L.P.L. : Il y a des manifestations de rejet notoire et agressif envers les représentants de la conquête. Pensez-vous qu'on s'en prendra aux statues de Colomb et de Cortès ?
M.M.A. : Il est évident qu'il existe un malaise. Vous ne pouvez pas espérer qu'après cinq cents ans de domination les gens vous applaudissent. Les gens ont du caractère, du courage, de la dignité, et si leur dignité est piétinée à un moment ou à un autre, ils cherchent à en détruire les symboles. Pourquoi les statues de Lénine ont-elles été détruites ? Parce qu'elles sont devenues inopérantes. Il ne sert à rien d'élever des statues à Colomb et à Cortès. De plus c'est un manque de connaissance historique. Si nous parlons du métissage, c'est Gonzalo de Guerrero qui fut le premier Espagnol à se marier avec une Indienne. Le père du métissage ne fut pas Colomb, qui, de plus, a trahi sa religion en prenant une Indienne comme femme, alors qu'il était déjà marié. Ce fut un bigame, dont l'histoire n'est en rien exemplaire. Il est certain que c'était un soldat et qu'on ne peut espérer beaucoup de la mentalité d'un soldat. L'outrage fut donc très grand et il n'y a pas de quoi célébrer l'envahisseur. Dans quel pays trouve-t-on des statues à la gloire des envahisseurs ? On élève des statues aux héros.
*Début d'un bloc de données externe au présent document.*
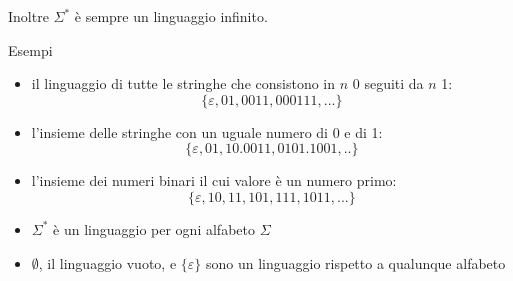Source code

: Inoltre $\Sigma^*$ è sempre un linguaggio infinito.

Esempi

				\begin{itemize}
					\item il linguaggio di tutte le stringhe che consistono in $n$ 0 seguiti da $n$ 1:
								$$\{\varepsilon,01,0011,000111,...\}$$
					\item l'insieme delle stringhe con un uguale numero di 0 e di 1:
								$$\{\varepsilon,01,10.0011,0101.1001,..\}$$
					\item l'insieme dei numeri binari il cui valore è un numero primo:
								$$\{\varepsilon,10 , 11, 101, 111,1011,...\}$$
					\item $\Sigma^*$ è un linguaggio per ogni alfabeto $\Sigma$
					\item $\emptyset$, il linguaggio vuoto, e $\{\varepsilon\}$ sono un linguaggio rispetto a qualunque alfabeto
				\end{itemize}

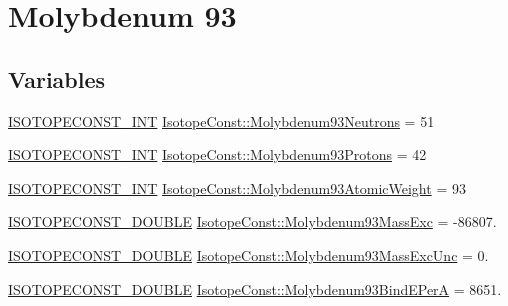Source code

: \hypertarget{group___isotope_const-_molybdenum-_mo93}{}\section{Molybdenum 93}
\label{group___isotope_const-_molybdenum-_mo93}
\subsection*{Variables}
\begin{DoxyCompactItemize}
\item 
\mbox{\hyperlink{group___isotope_const-_macros_ga5f18360b3e99483a35c32d789e62621c}{I\+S\+O\+T\+O\+P\+E\+C\+O\+N\+S\+T\+\_\+\+I\+NT}} \mbox{\hyperlink{group___isotope_const-_molybdenum-_mo93_ga9ec01d28e93231ce514bea8ef4f78f03}{Isotope\+Const\+::\+Molybdenum93\+Neutrons}} = 51
\item 
\mbox{\hyperlink{group___isotope_const-_macros_ga5f18360b3e99483a35c32d789e62621c}{I\+S\+O\+T\+O\+P\+E\+C\+O\+N\+S\+T\+\_\+\+I\+NT}} \mbox{\hyperlink{group___isotope_const-_molybdenum-_mo93_ga2c084b8597a75af2565fd2182cbd68ce}{Isotope\+Const\+::\+Molybdenum93\+Protons}} = 42
\item 
\mbox{\hyperlink{group___isotope_const-_macros_ga5f18360b3e99483a35c32d789e62621c}{I\+S\+O\+T\+O\+P\+E\+C\+O\+N\+S\+T\+\_\+\+I\+NT}} \mbox{\hyperlink{group___isotope_const-_molybdenum-_mo93_ga5995f206fdd15054687f065dc3fdd6ea}{Isotope\+Const\+::\+Molybdenum93\+Atomic\+Weight}} = 93
\item 
\mbox{\hyperlink{group___isotope_const-_macros_ga8f45a7272ce02c0b4c65c44636ed719a}{I\+S\+O\+T\+O\+P\+E\+C\+O\+N\+S\+T\+\_\+\+D\+O\+U\+B\+LE}} \mbox{\hyperlink{group___isotope_const-_molybdenum-_mo93_gad2f8e5694f1ca3c35b7d752aa375ca4c}{Isotope\+Const\+::\+Molybdenum93\+Mass\+Exc}} = -\/86807.
\item 
\mbox{\hyperlink{group___isotope_const-_macros_ga8f45a7272ce02c0b4c65c44636ed719a}{I\+S\+O\+T\+O\+P\+E\+C\+O\+N\+S\+T\+\_\+\+D\+O\+U\+B\+LE}} \mbox{\hyperlink{group___isotope_const-_molybdenum-_mo93_ga03ef0ad65ba1d46037d40d9301748dd6}{Isotope\+Const\+::\+Molybdenum93\+Mass\+Exc\+Unc}} = 0.
\item 
\mbox{\hyperlink{group___isotope_const-_macros_ga8f45a7272ce02c0b4c65c44636ed719a}{I\+S\+O\+T\+O\+P\+E\+C\+O\+N\+S\+T\+\_\+\+D\+O\+U\+B\+LE}} \mbox{\hyperlink{group___isotope_const-_molybdenum-_mo93_ga10e74427d2bddb045cbc1b362f186c36}{Isotope\+Const\+::\+Molybdenum93\+Bind\+E\+PerA}} = 8651.
\item 

\end{DoxyCompactItemize}
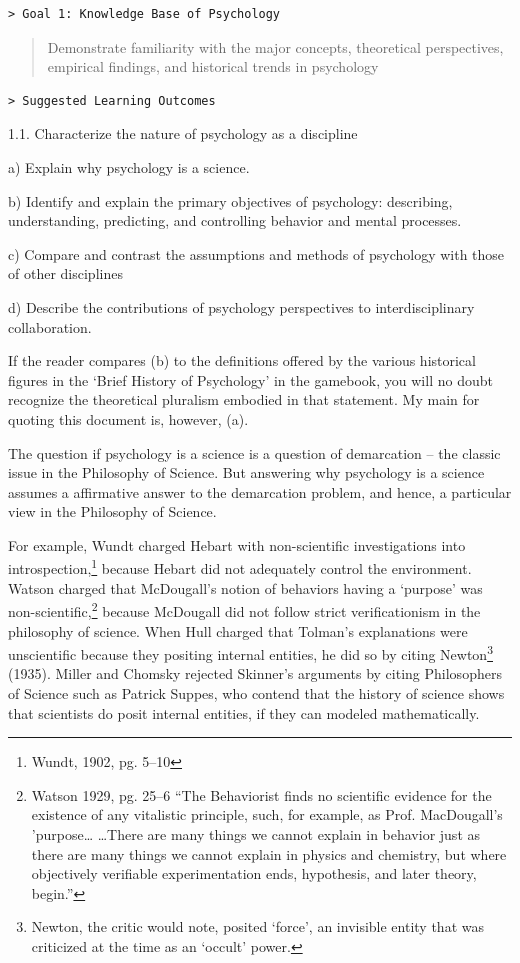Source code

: \begin{refsection}
\begin{verbatim}
> Goal 1: Knowledge Base of Psychology
\end{verbatim}

\begin{quote}

Demonstrate familiarity with the major concepts, theoretical perspectives, empirical findings, and historical trends in psychology
\end{quote}

\begin{verbatim}
> Suggested Learning Outcomes
\end{verbatim}

1.1. Characterize the nature of psychology as a discipline

a) Explain why psychology is a science.

b) Identify and explain the primary objectives of psychology: describing, understanding, predicting, and controlling behavior and mental processes.

c) Compare and contrast the assumptions and methods of psychology with those of other disciplines

d) Describe the contributions of psychology perspectives to interdisciplinary collaboration.

If the reader compares (b) to the definitions offered by the various historical figures in the `Brief History of Psychology' in the gamebook, you will no doubt recognize the theoretical pluralism embodied in that statement. My main for quoting this document is, however, (a).

The question if psychology is a science is a question of demarcation – the classic issue in the Philosophy of Science. But answering why psychology is a science assumes a affirmative answer to the demarcation problem, and hence, a particular view in the Philosophy of Science. 

For example, Wundt charged Hebart with non-scientific investigations into introspection,\footnote{Wundt, 1902, pg. 5--10} because Hebart did not adequately control the environment. Watson charged that McDougall's notion of behaviors having a `purpose' was non-scientific,\footnote{Watson 1929, pg. 25--6 ``The Behaviorist finds no scientific evidence for the existence of any vitalistic principle, such, for example, as Prof. MacDougall's 'purpose{\ldots} {\ldots}There are many things we cannot explain in behavior just as there are many things we cannot explain in physics and chemistry, but where objectively verifiable experimentation ends, hypothesis, and later theory, begin.''} because McDougall did not follow strict verificationism in the philosophy of science. When Hull charged that Tolman's explanations were unscientific because they positing internal entities, he did so by citing Newton\footnote{Newton, the critic would note, posited `force', an invisible entity that was criticized at the time as an `occult' power.} (1935). Miller and Chomsky rejected Skinner's arguments by citing Philosophers of Science such as Patrick Suppes, who contend that the history of science shows that scientists do posit internal entities, if they can modeled mathematically.


\end{refsection}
L.P.L. : Et quelle est votre opinion sur les gouvernants du Mexique qui participent à cette manifestation ?
M.M.A. : Nous espérons un dialogue avec les autorités qui nous administrent. Des nationalités indigènes de cinquante-six ethnies et de quinze millions de personnes qui ont une langue et une culture indigènes méritent de la considération et l'autonomie culturelle.
L.P.L. : Néanmoins, les gouvernants entrent en contact avec les représentants des envahisseurs et veulent les glorifier. Ils parlent de la participation de délégations mexicaines, conjointement avec les rois, les présidents et les ministres des relations extérieures d'Espagne.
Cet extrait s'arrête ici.